I'm aware. I see it as analogous, though. Clearly many people would feel entitled to Mars whether or not there are pre-existing beings to wrest control from. The narrative feels the same: "we could do it and there's nothing wrong in doing it, so we did it and no one can complain". I only have further objections if there are pre-existing beings involved.

> Making nonsense arguments doesn't exactly advance your point.

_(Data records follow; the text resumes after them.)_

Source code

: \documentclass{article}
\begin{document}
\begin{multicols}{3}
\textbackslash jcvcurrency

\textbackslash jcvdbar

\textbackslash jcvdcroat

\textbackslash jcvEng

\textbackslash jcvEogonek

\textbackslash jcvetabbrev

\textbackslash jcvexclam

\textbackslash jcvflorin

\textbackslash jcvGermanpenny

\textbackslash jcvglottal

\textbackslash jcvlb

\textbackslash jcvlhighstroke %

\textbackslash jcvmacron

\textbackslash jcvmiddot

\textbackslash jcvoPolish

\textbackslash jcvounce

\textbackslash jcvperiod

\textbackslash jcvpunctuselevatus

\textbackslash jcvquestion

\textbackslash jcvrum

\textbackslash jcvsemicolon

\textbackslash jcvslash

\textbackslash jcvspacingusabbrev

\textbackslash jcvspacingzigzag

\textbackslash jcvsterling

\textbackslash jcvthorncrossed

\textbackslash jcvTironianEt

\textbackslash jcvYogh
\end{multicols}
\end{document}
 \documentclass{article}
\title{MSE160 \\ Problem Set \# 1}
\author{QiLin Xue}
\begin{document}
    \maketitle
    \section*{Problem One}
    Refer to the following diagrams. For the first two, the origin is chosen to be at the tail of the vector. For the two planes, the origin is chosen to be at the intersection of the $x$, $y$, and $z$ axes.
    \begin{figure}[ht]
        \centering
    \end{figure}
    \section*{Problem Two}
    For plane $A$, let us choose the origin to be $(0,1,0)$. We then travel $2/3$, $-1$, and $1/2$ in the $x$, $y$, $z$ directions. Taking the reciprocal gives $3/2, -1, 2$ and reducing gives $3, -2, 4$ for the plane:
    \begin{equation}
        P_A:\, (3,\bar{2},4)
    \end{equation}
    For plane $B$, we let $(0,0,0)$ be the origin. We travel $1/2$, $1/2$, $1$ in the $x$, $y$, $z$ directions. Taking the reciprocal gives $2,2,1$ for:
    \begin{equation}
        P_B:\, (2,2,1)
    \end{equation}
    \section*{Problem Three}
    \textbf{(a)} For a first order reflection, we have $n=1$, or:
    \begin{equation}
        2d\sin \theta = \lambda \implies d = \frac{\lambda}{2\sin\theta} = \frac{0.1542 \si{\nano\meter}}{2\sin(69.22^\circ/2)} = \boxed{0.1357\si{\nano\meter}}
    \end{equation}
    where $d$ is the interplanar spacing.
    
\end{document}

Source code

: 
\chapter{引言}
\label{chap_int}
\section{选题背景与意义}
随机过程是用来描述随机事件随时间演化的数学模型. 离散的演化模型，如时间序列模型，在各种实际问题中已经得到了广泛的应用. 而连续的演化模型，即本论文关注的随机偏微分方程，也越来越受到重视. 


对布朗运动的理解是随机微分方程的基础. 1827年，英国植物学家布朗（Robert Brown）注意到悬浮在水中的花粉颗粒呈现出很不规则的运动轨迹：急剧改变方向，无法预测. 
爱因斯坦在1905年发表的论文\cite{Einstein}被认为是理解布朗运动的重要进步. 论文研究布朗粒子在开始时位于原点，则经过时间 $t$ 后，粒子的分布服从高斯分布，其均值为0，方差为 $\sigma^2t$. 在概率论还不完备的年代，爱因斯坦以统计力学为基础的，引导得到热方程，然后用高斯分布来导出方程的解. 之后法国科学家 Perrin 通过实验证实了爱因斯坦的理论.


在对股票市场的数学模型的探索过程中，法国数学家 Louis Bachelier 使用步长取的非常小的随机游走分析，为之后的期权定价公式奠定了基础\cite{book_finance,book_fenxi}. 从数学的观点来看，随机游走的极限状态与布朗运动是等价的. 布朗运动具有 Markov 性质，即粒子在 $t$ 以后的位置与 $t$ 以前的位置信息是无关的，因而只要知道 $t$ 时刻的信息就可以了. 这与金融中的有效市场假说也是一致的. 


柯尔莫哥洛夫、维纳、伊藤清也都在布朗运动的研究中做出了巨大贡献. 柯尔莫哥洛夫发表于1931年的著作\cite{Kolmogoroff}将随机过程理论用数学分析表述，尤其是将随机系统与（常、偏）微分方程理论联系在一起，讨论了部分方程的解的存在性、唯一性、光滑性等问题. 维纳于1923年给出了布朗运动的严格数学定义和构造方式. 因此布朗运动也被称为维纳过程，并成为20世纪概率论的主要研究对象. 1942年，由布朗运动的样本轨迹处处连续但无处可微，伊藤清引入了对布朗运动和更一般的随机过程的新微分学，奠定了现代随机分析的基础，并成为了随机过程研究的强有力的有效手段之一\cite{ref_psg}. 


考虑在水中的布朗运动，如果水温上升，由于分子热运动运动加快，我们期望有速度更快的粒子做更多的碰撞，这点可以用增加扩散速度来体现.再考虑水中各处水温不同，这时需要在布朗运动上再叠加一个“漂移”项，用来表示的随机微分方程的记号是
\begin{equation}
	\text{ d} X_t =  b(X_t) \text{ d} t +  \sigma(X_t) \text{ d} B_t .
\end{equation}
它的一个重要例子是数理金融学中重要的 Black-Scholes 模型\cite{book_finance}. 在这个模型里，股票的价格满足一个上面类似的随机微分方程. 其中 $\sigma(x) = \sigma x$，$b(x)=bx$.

You seem to be saying that manifest destiny that doesn't harm pre-existing life is fine. Let's say I agree to that (which I don't, above). To take it to its logical conclusion, you and I seem to agree that harming (sapient) life needlessly is bad. I pointed out that humans are, uh, bad at following that rule. True, that doesn't indict Mars colonization specifically. Also true, I have a bone to pick with how humans do things in general, which I think is even more pertinent. But we were already on the general-human-things tack by dicussing manifest destiny.

1 comments

> whether or not there are pre-existing beings to wrest control from

Maybe, maybe not. I question the relevance of a moot hypothetical.

> seem to be saying that manifest destiny that doesn't harm pre-existing life is fine

I'm saying if there is nothing living--let alone sapient--is harmed, it's not analogous to Manifest Destiny in a fundamental way. We have no cultural memory of colonising terra nova. So we're analogising to conquest, which I'm arguing is reductive.

This is closer to the first people to leave the African continent. Or first humans to get on boats and colonise North America and the Pacific Islands. Something motivated those people into the unknown, and while an element of that is preserved in Manifest Destiny, it's--I'd argue--in a corrupted form.